Aquarium in Los Angeles, California, US

Cabrillo Marine Aquarium is a public aquarium in the San Pedro neighborhood of Los Angeles, California. The aquarium interprets both the physical processes of oceanography and marine biology of Southern California by use of displays and educational programs for the public. The aquarium is operated by the City of Los Angeles Department of Recreation and Parks.
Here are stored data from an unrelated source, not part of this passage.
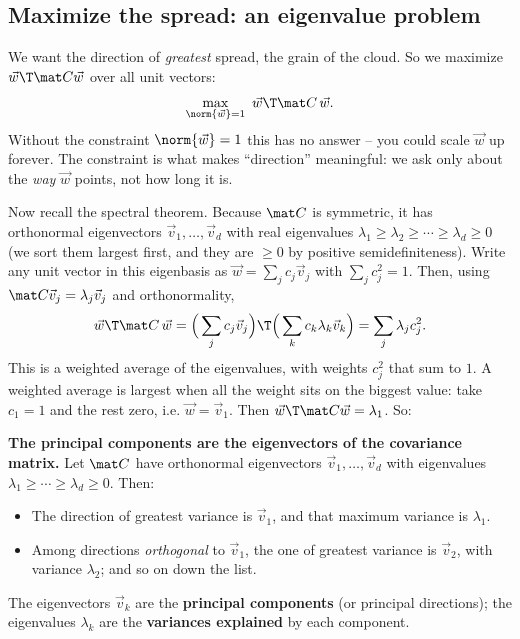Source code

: \subsection{Maximize the spread: an eigenvalue problem}

We want the direction of \emph{greatest} spread, the grain of the cloud. So we
maximize $\vec w\T\mat C\vec w$ over all unit vectors:
\[
  \max_{\norm{\vec w}=1}\ \vec w\T\mat C\,\vec w .
\]
Without the constraint $\norm{\vec w}=1$ this has no answer -- you could scale
$\vec w$ up forever. The constraint is what makes ``direction'' meaningful: we ask
only about the \emph{way} $\vec w$ points, not how long it is.

Now recall the spectral theorem. Because $\mat C$ is symmetric, it has orthonormal
eigenvectors $\vec v_1,\dots,\vec v_d$ with real eigenvalues
$\lambda_1\ge\lambda_2\ge\cdots\ge\lambda_d\ge0$ (we sort them largest first, and
they are $\ge 0$ by positive semidefiniteness). Write any unit vector in this
eigenbasis as $\vec w=\sum_j c_j\vec v_j$ with $\sum_j c_j^2=1$. Then, using
$\mat C\vec v_j=\lambda_j\vec v_j$ and orthonormality,
\[
  \vec w\T\mat C\,\vec w
  =\Big(\sum_j c_j\vec v_j\Big)\T\Big(\sum_k c_k\lambda_k\vec v_k\Big)
  =\sum_j \lambda_j c_j^2 .
\]
This is a weighted average of the eigenvalues, with weights $c_j^2$ that sum to $1$.
A weighted average is largest when all the weight sits on the biggest value: take
$c_1=1$ and the rest zero, i.e. $\vec w=\vec v_1$. Then $\vec w\T\mat C\vec
w=\lambda_1$. So:

\begin{formalbox}\label{ch30:pca-thm}
\textbf{The principal components are the eigenvectors of the covariance matrix.}
Let $\mat C$ have orthonormal eigenvectors $\vec v_1,\dots,\vec v_d$ with
eigenvalues $\lambda_1\ge\cdots\ge\lambda_d\ge0$. Then:
\begin{itemize}
  \item The direction of greatest variance is $\vec v_1$, and that maximum variance
        is $\lambda_1$.
  \item Among directions \emph{orthogonal} to $\vec v_1$, the one of greatest
        variance is $\vec v_2$, with variance $\lambda_2$; and so on down the list.
\end{itemize}
The eigenvectors $\vec v_k$ are the \textbf{principal components} (or principal
directions); the eigenvalues $\lambda_k$ are the \textbf{variances explained} by
each component.
\end{formalbox}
The original building was a small structure that welcomed visitors until there was a move to a much larger structure designed by Frank Gehry in 1981. The 2004 expansion was designed by Barton Phelps & Associates.

==History==
The aquarium began in 1935 as a collection of marine specimens stored in the Cabrillo Beach Bathhouse. In 1949, John Olguin, captain of the Cabrillo Beach lifeguards, was appointed director of the museum. He popularized the aquarium by giving impromptu tours to visiting school groups as well as starting the popular evening program of viewing and learning about the bizarre grunion mating practices on the beach.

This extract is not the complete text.